─── DATA FOR ANALYSIS

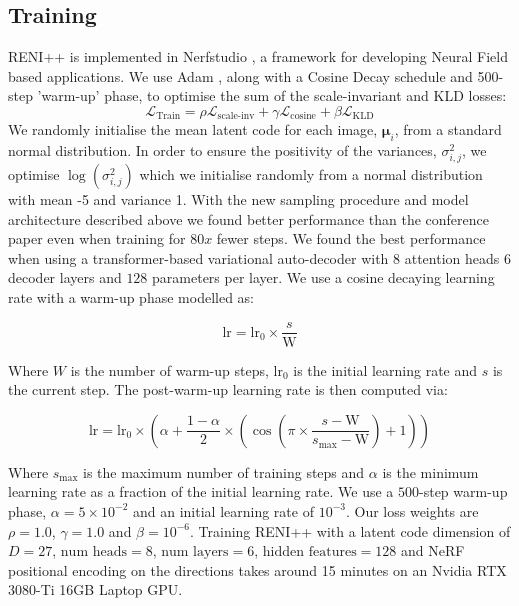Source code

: \subsection{Training} \label{Training Details}
RENI++ is implemented in Nerfstudio \cite{nerfstudio}, a framework for developing Neural Field based applications. We use Adam \cite{kingma_adam_2015}, along with a Cosine Decay \cite{loshchilov2017sgdr} schedule and 500-step 'warm-up' phase, to optimise the sum of the scale-invariant and KLD losses:
\begin{equation}\label{training_loss}
    \mathcal{L}_{\text{Train}} = \rho \mathcal{L}_{\text{scale-inv}} + \gamma \mathcal{L}_{\text{cosine}} + \beta \mathcal{L}_{\text{KLD}}
\end{equation}
We randomly initialise the mean latent code for each image, \(\boldsymbol{\mu}_{i}\), from a standard normal distribution. In order to ensure the positivity of the variances, $\sigma^2_{i,j}$, we optimise $\log(\sigma^2_{i,j})$ which we initialise randomly from a normal distribution with mean -5 and variance 1. With the new sampling procedure and model architecture described above we found better performance than the conference paper even when training for $80x$ fewer steps. We found the best performance when using a transformer-based variational auto-decoder with $8$ attention heads $6$ decoder layers and $128$ parameters per layer. We use a cosine decaying learning rate \cite{loshchilov2017sgdr} with a warm-up phase modelled as:

$$\text{lr} = \text{lr}_{0} \times \frac{s}{\text{W}}$$

Where $W$ is the number of warm-up steps, $\text{lr}_{0}$ is the initial learning rate and $s$ is the current step. The post-warm-up learning rate is then computed via:

$$\text{lr} = \text{lr}_{0} \times \left( \alpha + \frac{1 - \alpha}{2} \times (\cos(\pi \times \frac{s - \text{W}}{s_{\text{max}} - \text{W}}) + 1) \right) $$

Where $s_\text{max}$ is the maximum number of training steps and $\alpha$ is the minimum learning rate as a fraction of the initial learning rate. We use a $500$-step warm-up phase, $\alpha = 5 \times 10^{-2}$ and an initial learning rate of \(10^{-3}\). Our loss weights are \(\rho=1.0\), \(\gamma=1.0\) and \(\beta=10^{-6}\). Training RENI++ with a latent code dimension of $D = 27$, $\text{num heads} = 8$, $\text{num layers} = 6$, $\text{hidden features} = 128$ and NeRF \cite{mildenhall_nerf_2020} positional encoding on the directions takes around 15 minutes on an Nvidia RTX 3080-Ti 16GB Laptop GPU.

──────

### PROBLEM STATEMENT
Spot every line in the entries that includes the word "label", and copy each one out.

### TASK RESPONSE
: \subsection{Training} \label{Training Details}
\begin{equation}\label{training_loss}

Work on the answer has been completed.